On January 22nd 2014 two academic researchers released a paper titled ‘Epidemiological modeling of online social network dynamics’. The two researchers were John Cannarella and Joshua Spechler, both of Princeton University.
In this study they looked at how you could use models from the spread of infectious diseases to model the rise and fall of Online Social Networks. They used raw data from Google Trends to ascertain levels of popularity of an OSN and used MySpace as historical evidence of accuracy.
The decline of Facebook – Google trends
Their findings? The decline of Facebook, which, according to them, will be no longer be around by 2017. This was based on best-fit predictions due to an apparent decrease in popularity and interest in Facebook, which was based on search volume declining on Google.
Search interest over time for ‘Facebook’ as taken from Google Trends (24th Jan 2014)

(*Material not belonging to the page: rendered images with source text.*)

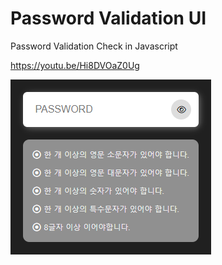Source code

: # Password Validation UI
Password Validation Check in Javascript

https://youtu.be/Hi8DVOaZ0Ug


![](screenshot.png)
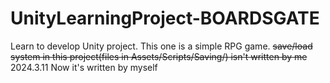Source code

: # UnityLearningProject-BOARDSGATE
Learn to develop Unity project. This one is a simple RPG game.
~~save/load system in this project(files in Assets/Scripts/Saving/) isn't written by me~~ 2024.3.11 Now it's written by myself


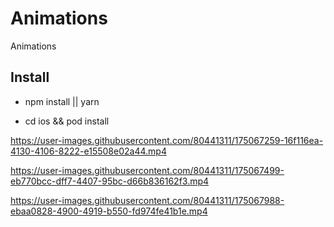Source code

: # Animations

Animations

## Install

- npm install || yarn

- cd ios && pod install



https://user-images.githubusercontent.com/80441311/175067259-16f116ea-4130-4106-8222-e15508e02a44.mp4



https://user-images.githubusercontent.com/80441311/175067499-eb770bcc-dff7-4407-95bc-d66b836162f3.mp4



https://user-images.githubusercontent.com/80441311/175067988-ebaa0828-4900-4919-b550-fd974fe41b1e.mp4

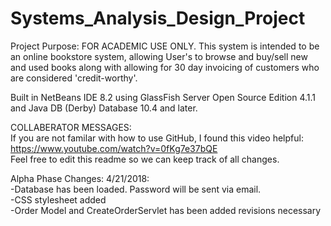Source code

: # Systems_Analysis_Design_Project

Project Purpose: FOR ACADEMIC USE ONLY. This system is intended to be an online bookstore system, allowing User's to browse and buy/sell new and used books along with allowing for 30 day invoicing of customers who are considered 'credit-worthy'.


Built in NetBeans IDE 8.2 using GlassFish Server Open Source Edition 4.1.1 and Java DB (Derby) Database 10.4 and later.

COLLABERATOR MESSAGES:<br />
If you are not familar with how to use GitHub, I found this video helpful:
https://www.youtube.com/watch?v=0fKg7e37bQE<br />
Feel free to edit this readme so we can keep track of all changes.<br />

Alpha Phase Changes:
4/21/2018:<br />
-Database has been loaded. Password will be sent via email.<br />
-CSS stylesheet added<br />
-Order Model and CreateOrderServlet has been added revisions necessary<br />
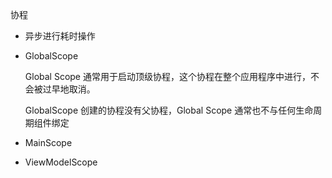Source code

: 协程

- 异步进行耗时操作

- GlobalScope 

  Global Scope 通常用于启动顶级协程，这个协程在整个应用程序中进行，不会被过早地取消。

  GlobalScope 创建的协程没有父协程，Global Scope 通常也不与任何生命周期组件绑定

- MainScope

- ViewModelScope

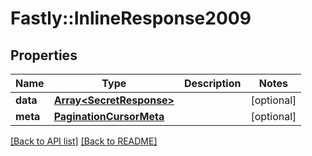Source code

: # Fastly::InlineResponse2009

## Properties

| Name | Type | Description | Notes |
| ---- | ---- | ----------- | ----- |
| **data** | [**Array&lt;SecretResponse&gt;**](SecretResponse.md) |  | [optional] |
| **meta** | [**PaginationCursorMeta**](PaginationCursorMeta.md) |  | [optional] |

[[Back to API list]](../../README.md#endpoints) [[Back to README]](../../README.md)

Facebook strike back at Princeton
In response, Facebook’s data team have delivered a rather amusing analysis of how Princeton University will no longer have any students by 2021. This was worked out by using the same core principals that was used by Messrs. Cannarella and Spechler in their Facebook study- a combination of correlation and extrapolation of various Google Trends data.
The danger of correlation
Whilst the above makes for some entertaining reading, and I recommend skimming through both papers, there are serious undertones. Firstly the paper by Mr. Cannarella and Mr. Spechler could have financial impact on Facebook if current shareholders take it at face value. As with all publicly traded companies, media coverage can and will continue to effect share price. As of the end of trading yesterday shares of Facebook had dropped by 1.53% to $56.63. However after hours trading may well buck this small decrease, so it looks like this research may have little impact on Facebook’s value.
The serious point to this episode, however, is that correlation, in isolation, can mean nothing and must not be taken at face value. Correlation coefficient is measured by a P value that sits between -1 and 1, the closer to 1 the stronger the positive correlation and the closer to -1 means the stronger the negative correlation. There are an abundance of examples however where P values indicate strong correlations but are clearly 2 sets of meaningless data that have no relationship in real life. Coupled with that are the dangers of extrapolating data sets. To highlight the issues with both these methods I have dug through my bookmarks to find a few statistic ‘jokes’ that are always worth keeping at front of mind when looking at any data analysis:
The dangers of extrapolation!
Who knew Internet Explorer was such a killer
Clearly increase in Vitamin C consumption must decrease accidents
What can you learn from the Princeton and Facebook study?
Hopefully this has served as a friendly reminder on how statistics can and will continue to be taken out of context. We spend a lot of time ensuring that we fully understand the context of our clients’ business when developing and measuring digital strategies to ensure we have a clear understanding of what we need to measure, the caveats of the measurement tools and the context within which the data can be interpreted. Without a full comprehension you run the risk of following data blindly and potentially shifting resources and strategies in the wrong direction based on faulty assumptions.